_Work request:_
Show every line of the records below that contains the word "approx".

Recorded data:
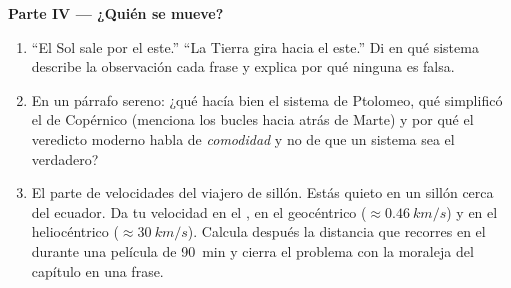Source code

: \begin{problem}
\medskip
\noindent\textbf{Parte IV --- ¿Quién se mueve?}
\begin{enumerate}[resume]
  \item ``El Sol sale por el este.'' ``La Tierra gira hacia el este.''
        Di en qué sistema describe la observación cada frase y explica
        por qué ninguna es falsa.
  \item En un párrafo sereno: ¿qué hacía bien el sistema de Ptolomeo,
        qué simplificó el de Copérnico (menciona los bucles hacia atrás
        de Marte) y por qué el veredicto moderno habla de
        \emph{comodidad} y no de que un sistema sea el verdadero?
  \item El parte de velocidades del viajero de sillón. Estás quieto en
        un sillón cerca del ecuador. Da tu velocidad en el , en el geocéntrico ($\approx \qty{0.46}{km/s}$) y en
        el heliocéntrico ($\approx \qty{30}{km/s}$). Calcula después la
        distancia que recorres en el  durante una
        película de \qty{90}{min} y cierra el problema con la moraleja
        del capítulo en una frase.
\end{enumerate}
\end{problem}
==
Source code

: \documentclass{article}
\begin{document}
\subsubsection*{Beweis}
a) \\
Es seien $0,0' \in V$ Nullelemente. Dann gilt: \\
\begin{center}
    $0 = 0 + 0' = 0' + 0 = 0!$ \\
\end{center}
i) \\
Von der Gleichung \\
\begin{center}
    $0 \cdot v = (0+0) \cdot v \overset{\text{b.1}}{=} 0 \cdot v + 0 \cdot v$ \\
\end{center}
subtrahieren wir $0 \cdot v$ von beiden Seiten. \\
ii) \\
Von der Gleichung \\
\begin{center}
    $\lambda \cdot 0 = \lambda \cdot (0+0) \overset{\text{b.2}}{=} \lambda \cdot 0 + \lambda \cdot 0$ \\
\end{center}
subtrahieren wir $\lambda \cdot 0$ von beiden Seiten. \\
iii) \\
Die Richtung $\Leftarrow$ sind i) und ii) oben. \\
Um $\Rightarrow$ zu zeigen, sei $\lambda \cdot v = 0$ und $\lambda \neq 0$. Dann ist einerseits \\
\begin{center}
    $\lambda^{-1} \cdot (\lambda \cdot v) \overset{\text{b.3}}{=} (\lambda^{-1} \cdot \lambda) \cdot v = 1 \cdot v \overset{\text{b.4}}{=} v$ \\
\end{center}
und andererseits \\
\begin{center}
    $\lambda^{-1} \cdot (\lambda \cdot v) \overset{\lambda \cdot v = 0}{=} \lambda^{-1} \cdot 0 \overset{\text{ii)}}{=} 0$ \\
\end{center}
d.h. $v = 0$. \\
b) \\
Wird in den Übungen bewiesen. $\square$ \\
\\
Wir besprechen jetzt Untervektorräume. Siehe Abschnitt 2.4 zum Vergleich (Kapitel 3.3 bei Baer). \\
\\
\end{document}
--
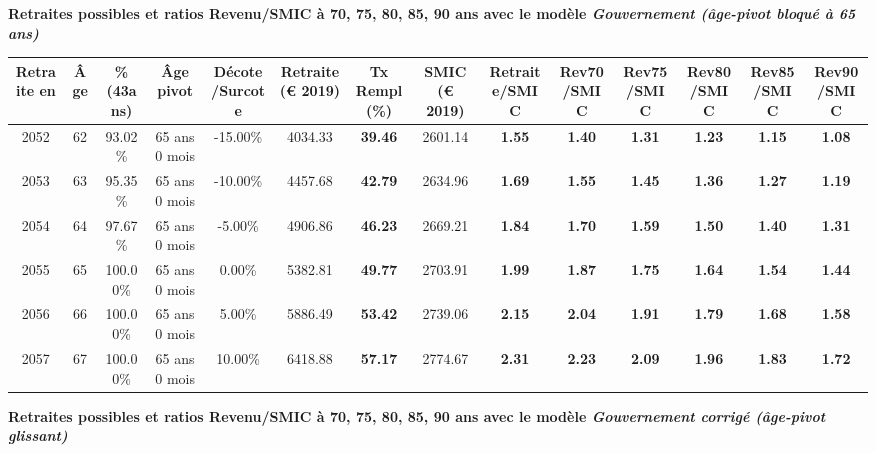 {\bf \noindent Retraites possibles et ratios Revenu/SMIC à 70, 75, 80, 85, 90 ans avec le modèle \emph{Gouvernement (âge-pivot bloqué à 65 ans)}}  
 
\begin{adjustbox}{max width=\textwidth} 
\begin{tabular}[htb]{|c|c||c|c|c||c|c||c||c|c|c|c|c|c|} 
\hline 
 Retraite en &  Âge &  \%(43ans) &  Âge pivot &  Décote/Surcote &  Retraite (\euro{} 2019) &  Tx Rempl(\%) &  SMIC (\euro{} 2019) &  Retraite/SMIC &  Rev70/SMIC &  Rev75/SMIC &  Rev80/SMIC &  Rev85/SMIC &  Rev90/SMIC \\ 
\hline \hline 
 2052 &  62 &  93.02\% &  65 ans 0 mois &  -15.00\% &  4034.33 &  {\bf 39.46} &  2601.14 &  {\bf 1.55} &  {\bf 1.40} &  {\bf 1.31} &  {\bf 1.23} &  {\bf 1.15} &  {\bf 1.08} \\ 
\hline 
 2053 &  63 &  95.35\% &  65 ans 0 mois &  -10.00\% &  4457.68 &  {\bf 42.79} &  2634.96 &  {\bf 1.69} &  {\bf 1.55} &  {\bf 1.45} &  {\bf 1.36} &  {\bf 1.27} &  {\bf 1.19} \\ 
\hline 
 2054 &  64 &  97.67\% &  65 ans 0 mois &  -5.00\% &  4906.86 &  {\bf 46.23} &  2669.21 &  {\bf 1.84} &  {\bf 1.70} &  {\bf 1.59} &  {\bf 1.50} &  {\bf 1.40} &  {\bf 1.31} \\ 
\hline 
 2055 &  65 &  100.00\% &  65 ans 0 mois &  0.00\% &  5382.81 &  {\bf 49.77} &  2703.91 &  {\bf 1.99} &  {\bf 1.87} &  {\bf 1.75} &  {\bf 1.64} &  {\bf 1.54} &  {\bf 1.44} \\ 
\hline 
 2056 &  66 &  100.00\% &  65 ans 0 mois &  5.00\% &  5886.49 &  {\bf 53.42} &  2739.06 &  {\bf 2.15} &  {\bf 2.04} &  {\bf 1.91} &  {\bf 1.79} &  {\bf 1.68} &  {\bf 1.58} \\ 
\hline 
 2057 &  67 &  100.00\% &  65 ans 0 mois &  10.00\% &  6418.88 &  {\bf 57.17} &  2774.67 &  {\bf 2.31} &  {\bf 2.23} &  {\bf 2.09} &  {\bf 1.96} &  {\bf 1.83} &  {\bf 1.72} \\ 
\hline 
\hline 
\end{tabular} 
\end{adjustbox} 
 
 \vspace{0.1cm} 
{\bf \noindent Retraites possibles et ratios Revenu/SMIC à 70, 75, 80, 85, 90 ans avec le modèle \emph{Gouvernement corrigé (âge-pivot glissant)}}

_Your solution:_
        un sillón cerca del ecuador. Da tu velocidad en el , en el geocéntrico ($\approx \qty{0.46}{km/s}$) y en
        el heliocéntrico ($\approx \qty{30}{km/s}$). Calcula después la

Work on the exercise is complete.